Illegal trade in waste: overview of Operation Demeter IV

28 November 2018

Operation DEMETER IV targeted illegal transboundary movements of waste.  A total of 75 Customs administrations participated in the joint global operation, the biggest Customs operation targeting illegal trafficking of waste to date, which yielded over 326,133 tonnes and 54,782 pieces of different types of waste.

The most frequently seized commodities included mineral slag (283,671.925 tonnes), plastics (9,816.018 tonnes), e-waste (245.277 tonnes and 14,826 pieces), waste rubber (1,032.970 tonnes), municipal waste (518.420 tonnes), clothes (5,371.804 tonnes), paper (25.705 tonnes), batteries (62.226 tonnes), and metal scraps (8,212.226 tonnes).  A total of 214 seizures were reported, comprising 199 cases involving waste.  The largest seizure was a shipment of smelting slag (approximately 180,000 tonnes) from Spain, intercepted by China Customs.

Operation DEMETER IV, initiated by China Customs and coordinated by the Regional Intelligence Liaison Office for the Asia/Pacific region (RILO A/P) and the World Customs Organization (WCO), was supported by the Secretariat of the Basel Convention and its Regional Centre in Beijing (China), INTERPOL, EUROPOL, the European Union Network for the Implementation and Enforcement of Environmental Law (IMPEL), and UN Environment's Asia and the Pacific Office.

Throughout the operation, conducted between 4 June and 8 July 2018, Customs officers shared intelligence and applied risk assessment, profiling and targeting techniques to identify and control high-risk consignments shipped on all routes and via all means of transport.

Over the past three decades, waste primarily generated by developed countries has ended up in the territories of developing countries, largely in Southeast Asia and West Africa.  This increases pressure on developing countries to process growing numbers of waste shipments.
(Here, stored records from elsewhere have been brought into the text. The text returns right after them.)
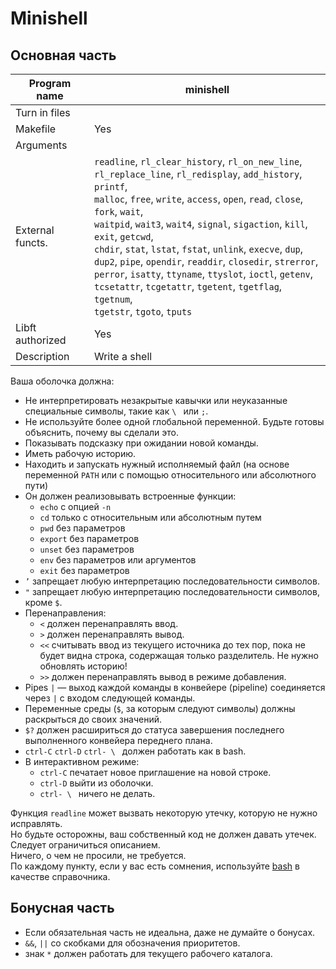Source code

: #  Minishell
## Основная часть

Program name | minishell
|----|----|
Turn in files | |
Makefile | Yes
Arguments | |
External functs. | `readline`, `rl_clear_history`, `rl_on_new_line`, <br>`rl_replace_line`, `rl_redisplay`, `add_history`, `printf`, <br> `malloc`, `free`, `write`, `access`, `open`, `read`, `close`, `fork`, `wait`, <br>`waitpid`, `wait3`, `wait4`, `signal`, `sigaction`, `kill`, `exit`, `getcwd`,  <br>`chdir`, `stat`, `lstat`, `fstat`, `unlink`, `execve`, `dup`,  <br>`dup2`, `pipe`, `opendir`, `readdir`, `closedir`, `strerror`,  <br>`perror`, `isatty`, `ttyname`, `ttyslot`, `ioctl`, `getenv`,  <br>`tcsetattr`, `tcgetattr`, `tgetent`, `tgetflag`, `tgetnum`,  <br>`tgetstr`, `tgoto`, `tputs`
Libft authorized | Yes
Description | Write a shell

Ваша оболочка должна:
* Не интерпретировать незакрытые кавычки или неуказанные специальные символы, такие как `\ ` или `;`.
* Не используйте более одной глобальной переменной. Будьте готовы объяснить, почему вы сделали это.
* Показывать подсказку при ожидании новой команды.
* Иметь рабочую историю.
* Находить и запускать нужный исполняемый файл (на основе переменной `PATH` или с помощью
относительного или абсолютного пути)
* Он должен реализовывать встроенные функции:
  * `echo` с опцией `-n`
  * `cd` только с относительным или абсолютным путем
  * `pwd` без параметров
  * `export` без параметров
  * `unset` без параметров
  * `env` без параметров или аргументов
  * `exit` без параметров
* `’` запрещает любую интерпретацию последовательности символов.
* `"` запрещает любую интерпретацию последовательности символов, кроме `$`.
* Перенаправления:
  * `<` должен перенаправлять ввод.
  * `>` должен перенаправлять вывод.
  * `<<` считывать ввод из текущего источника до тех пор, пока не будет видна строка, содержащая только разделитель. Не нужно обновлять историю!
  * `>>` должен перенаправлять вывод в режиме добавления.
* Pipes `|`  — выход каждой команды в конвейере (pipeline) соединяется через `|` с входом следующей команды.
* Переменные среды (`$`, за которым следуют символы) должны раскрыться до своих значений.
* `$?` должен расшириться до статуса завершения последнего выполненного конвейера переднего плана.
* `ctrl-C` `ctrl-D` `ctrl- \ ` должен работать как в bash.
* В интерактивном режиме:
  * `ctrl-C` печатает новое приглашение на новой строке.
  * `ctrl-D` выйти из оболочки.
  * `ctrl- \ ` ничего не делать.

Функция `readline` может вызвать некоторую утечку, которую не нужно исправлять.\
Но будьте осторожны, ваш собственный код не должен давать утечек.\
Следует ограничиться описанием.\
Ничего, о чем не просили, не требуется.\
По каждому пункту, если у вас есть сомнения, используйте [bash](https://www.gnu.org/savannah-checkouts/gnu/bash/manual/) в качестве справочника.

## Бонусная часть
* Если обязательная часть не идеальна, даже не думайте о бонусах.
* `&&`, `||` со скобками для обозначения приоритетов.
* знак `*` должен работать для текущего рабочего каталога.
Under the Basel Convention, which regulates transboundary movements of hazardous wastes and their disposal, Parties have the right to prohibit the import of waste.  In addition, they may not export waste without the prior consent of the States of import.

On 1 January 2018, China, the world’s biggest importer of waste, introduced an import ban on 24 types of solid waste.  As a result of this ban, China’s neighbours and certain African countries have increasingly found themselves targeted by shippers of illegal waste.

If hazardous waste is shipped without the prior consent of the States of import, this is regarded as illegal and the States of export are required to take the waste back or dispose of it in an environmentally sound manner, under the terms of the Basel Convention.

“Illegal waste trafficking is a little-known, lucrative business with devastating consequences for human health and the environment.  Operation DEMETER IV once again demonstrates the commitment of the WCO and the international Customs community to tackle illegal trafficking and protect public health by enhancing cooperation and law enforcement,” said the WCO Secretary General, Kunio Mikuriya.

The RILO A/P, based in Seoul (Republic of Korea), hosted the Operational Coordination Unit (OCU) and played an important role during Operation DEMETER IV, acting as a focal point for information exchange.  Eight RILOs took part in the operation.

Participants relied on the CENcomm, the WCO’s secure and encrypted communication tool, to exchange crucial intelligence and information and coordinate their operational activities during the course of this global enforcement initiative.

The WCO Deputy Secretary General, Ricardo Treviño, represented the Organization at the debriefing on Operation DEMETER IV, held on 20 November 2018 in Shanghai (China) and attended by over 150 representatives from 53 WCO Members and 11 international organizations.

During the debriefing, Mr. Ni Yuefeng, Minister of the General Administration of China Customs, referred to the operation as a major success in terms of international collaboration.  He went on to say that "China Customs will continue to work with international organizations and other Member countries and regions to construct a prosperous, clean and beautiful world together".  During the debriefing, China Customs proposed that Member Customs administrations establish a long-term mechanism for global cooperation, aimed at monitoring transboundary movements of solid waste and combating related smuggling activities.

Following the debriefing, a WCO workshop was held at the Organization’s Regional Training Centre in Shanghai, from 21 to 23 November 2018, to hold further discussions on environmental crime issues.  The DEMETER concept will be pursued and plans are already being made for a similar operation in 2019.